Here's What Our Obsession With 'Plus Size' Really Says About Us

Impact

When People put Tess Holliday on its cover in May, the headline shouted: "The World's First Size 22 Supermodel!"

The headline makes it clear: Those double digits are the most important fact readers should know. Because even when we trumpet that "size doesn't matter," we are proving that it really, really does. In fact, we're obsessed with it.

That obsession is clear when we celebrate "plus size models" like Ashley Graham for her figure, but endlessly debate whether size 10 Myla Dalbesio should get the "plus" label; when we laud Holliday for her positivity then debate whether, at a size 22, she's part of a "freak show"; and when we praise model Robyn Lawley for representing plus-size bodies in Sports Illustrated, then chide the magazine for acknowledging that "plus-size" status.

We might be all about plus size these days as we advocate for universal body acceptance. But good intentions aside, our obsessive use of the term "plus size" reveals a constant need to classify the "norm" and designate anything outside of it as "Other." 

And that burning need to categorize models and clothing shows how far we have to go toward accepting all body types as normal. 

From a shopping category to a symbol: The term "plus size" used to designate certain sizes of clothing for shoppers in stores. Lane Bryant, one of the original plus-size women's stores, was founded in the early 1900s; Evans, a British plus-size retailer, was got its start in 1930. The term might not have been hotly contested, but it's connotation was clear. 

"The expression 'plus size' is ... usually equated with fatness," Amanda M. Czerniawski, a sociologist and author of Fashioning Fat: Inside Plus-Size Modeling, told Mic in an email.

That was for clothing. But over the last two decades, the term was introduced into the modeling world to describe models, said Darrianne Donnelly, the founder of BGM Models, the first plus-size modeling agency in Australia, to Mic. In the world of runways and magazine covers, the label "plus size" came to refer to a model who is two sizes "plus" the standard industry size, Donnelly said. That translated into roughly a size 8, two sizes bigger than the (barely permissible) size 4.

Calling a size-8 model "plus size" is a shock to the real women out there, shopping for clothing labeled "plus size" at size 12... or 14. Retail doesn't have one standard for labeling clothes, nor does the modeling industry have one standard for labeling models, as evidenced by the brouhaha over Calvin Klein model Myla Dalbesio ("who, at a size 10, is what the fashion industry would — still, surprisingly — call 'plus size,'" noted Leah Chernikoff on Elle.com).

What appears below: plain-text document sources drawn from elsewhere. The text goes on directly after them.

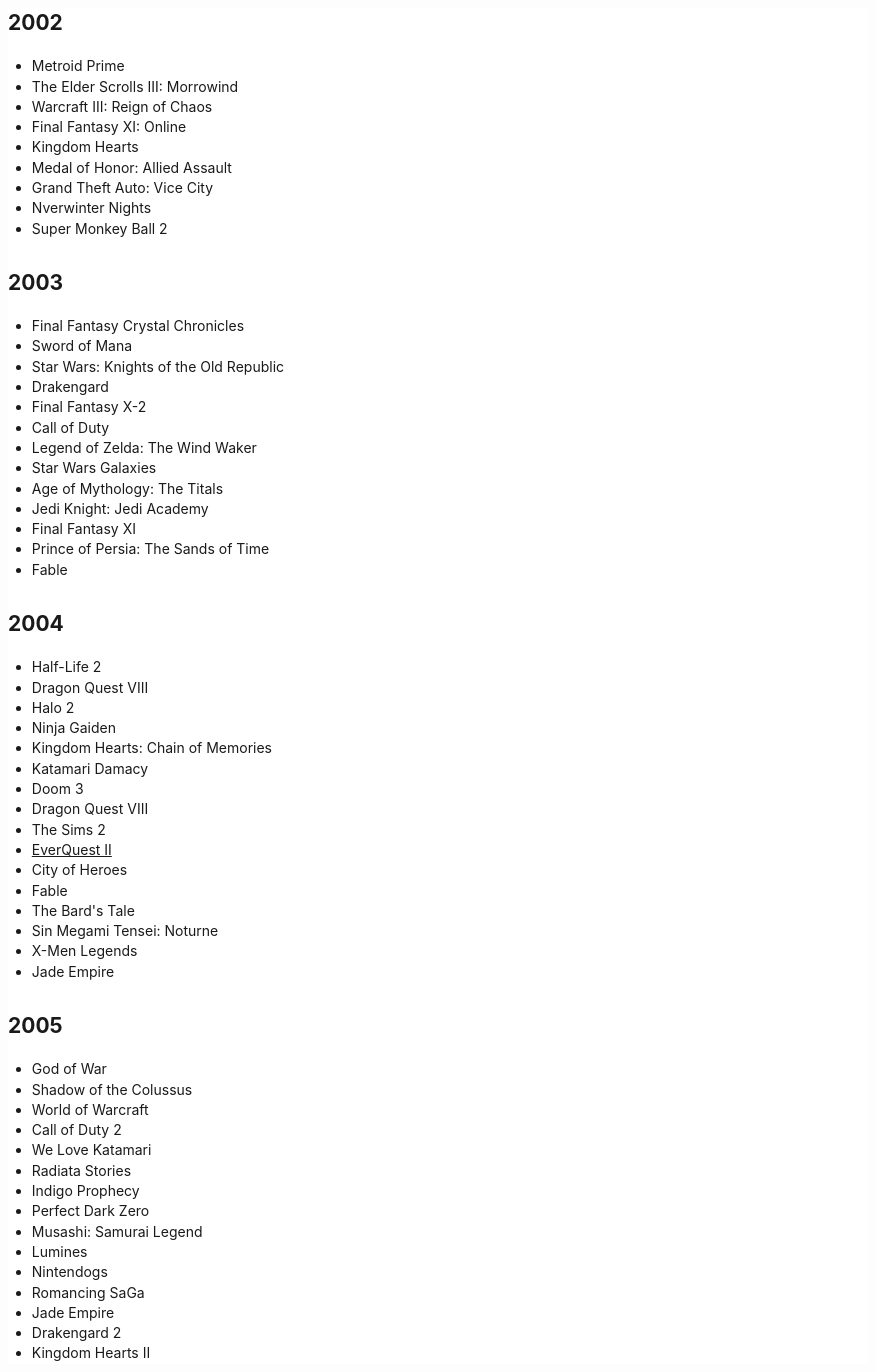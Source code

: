 ## 2002
- Metroid Prime
- The Elder Scrolls III: Morrowind
- Warcraft III: Reign of Chaos
- Final Fantasy XI: Online
- Kingdom Hearts
- Medal of Honor: Allied Assault
- Grand Theft Auto: Vice City
- Nverwinter Nights
- Super Monkey Ball 2

## 2003
- Final Fantasy Crystal Chronicles
- Sword of Mana
- Star Wars: Knights of the Old Republic
- Drakengard
- Final Fantasy X-2
- Call of Duty
- Legend of Zelda: The Wind Waker
- Star Wars Galaxies
- Age of Mythology: The Titals
- Jedi Knight: Jedi Academy
- Final Fantasy XI
- Prince of Persia: The Sands of Time
- Fable

## 2004
- Half-Life 2
- Dragon Quest VIII
- Halo 2
- Ninja Gaiden
- Kingdom Hearts: Chain of Memories
- Katamari Damacy
- Doom 3
- Dragon Quest VIII
- The Sims 2
- [EverQuest II](https://en.wikipedia.org/wiki/EverQuest_II)
- City of Heroes
- Fable
- The Bard's Tale
- Sin Megami Tensei: Noturne
- X-Men Legends
- Jade Empire

## 2005
- God of War
- Shadow of the Colussus
- World of Warcraft
- Call of Duty 2
- We Love Katamari
- Radiata Stories	
- Indigo Prophecy
- Perfect Dark Zero
- Musashi: Samurai Legend
- Lumines
- Nintendogs
- Romancing SaGa
- Jade Empire
- Drakengard 2
- Kingdom Hearts II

"Ultimately, the term 'plus size' becomes increasingly meaningless when used to categorize clothing sizes that the average woman wears. It does not accurately reflect the nature of the bodies it supposedly describes," Czerniawski said. 

Mic

Our obsession with categorizing: Clearly the term is confusing. But instead of jettisoning it altogether, we've leaned into it, endlessly debating who earns it and who doesn't. We can drop the term or reclaim it in the name of body positivity; either way, it's the fixation on the title that needs a makeover. 

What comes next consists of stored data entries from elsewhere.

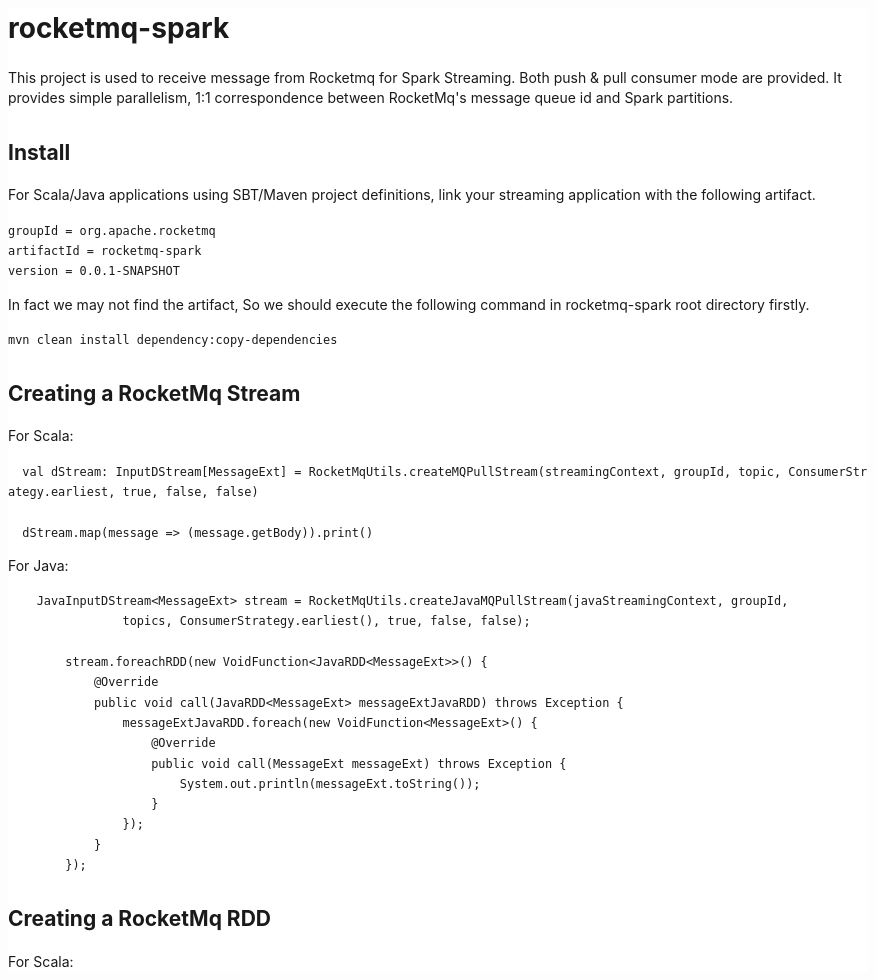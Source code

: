 rocketmq-spark
==========================

This project is used to receive message from Rocketmq for Spark Streaming. Both push & pull consumer mode are provided. It provides simple parallelism, 1:1 correspondence between RocketMq's message queue id and Spark partitions.

## Install
For Scala/Java applications using SBT/Maven project definitions, link your streaming application with the following artifact.

	groupId = org.apache.rocketmq
	artifactId = rocketmq-spark
	version = 0.0.1-SNAPSHOT
	
In fact we may not find the artifact, So we should execute the following command in rocketmq-spark root directory firstly.

 `mvn clean install dependency:copy-dependencies`
 
## Creating a RocketMq Stream

For Scala:

```
  val dStream: InputDStream[MessageExt] = RocketMqUtils.createMQPullStream(streamingContext, groupId, topic, ConsumerStrategy.earliest, true, false, false)
    
  dStream.map(message => (message.getBody)).print()
```

For Java:

```
    JavaInputDStream<MessageExt> stream = RocketMqUtils.createJavaMQPullStream(javaStreamingContext, groupId,
                topics, ConsumerStrategy.earliest(), true, false, false);
        
        stream.foreachRDD(new VoidFunction<JavaRDD<MessageExt>>() {
            @Override
            public void call(JavaRDD<MessageExt> messageExtJavaRDD) throws Exception {
                messageExtJavaRDD.foreach(new VoidFunction<MessageExt>() {
                    @Override
                    public void call(MessageExt messageExt) throws Exception {
                        System.out.println(messageExt.toString());
                    }
                });
            }
        });
```

## Creating a RocketMq RDD

For Scala:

Citing the work of sociologist Erving Goffman, Czerniawski explains that it's our human instinct to label one another based on appearance: How a person physically looks leads us to draw certain conclusions about them. "It is society that attributes meaning to the body, which then opens individuals to categorization and classification. Stigma, therefore, is the reflection of society's views and prejudices," Czerniawski said. 

And fixating on categorizing with the label "plus-size" reflects a prejudice. We focus on who's plus-size and who's not because we want to know where we stand — and label what we're most definitely not.

"It's the general populace ... who is offended when they see the word and they go, 'She's not plus-size,'" Donnelly said. 

Put another way, as Lesley Kinzel wrote on xoJane, "See also the oft-repeated idea that, 'If SHE'S plus size, what does that make me?' Well, a GROTESQUE OBESE CORPULENCE-MONSTER, obviously." Our insecurity over our own sizes makes labeling others that much more important.

Dropping the plus for good: What needs to happen now is a focus shift, a move beyond terminology. "Regardless of how it might be misused in modeling contexts, 'plus size' shouldn't be an insult, or a detraction, nor is it necessarily a bad or lesser status of body," Kinzel wrote. "'Plus size' ought to be a simple descriptor of a group of sizes, not unlike 'petite' or 'tall.'"

But it's not. It's imbued with power and stigma that we use to categorize models and, by extension, ourselves. That's why models like Robyn Lawley are so outspoken about ditching the term, as is Stefania Ferrario, the Australian-born model who helped launch #droptheplus

Even the ultra body positive #droptheplus campaign has been critiqued for trying to counter a label because "women don't want to be tarred with the fat brush," as Bethany Rutter noted at the Independent. By that token, dropping the label "plus size" is just another way to avoid anything and everything associated with fatness. 

That may be the case. Either way, the conversation needs to evolve, and campaigns like #droptheplus are a well-intended start. What we should really drop, though, is our fixation on size entirely.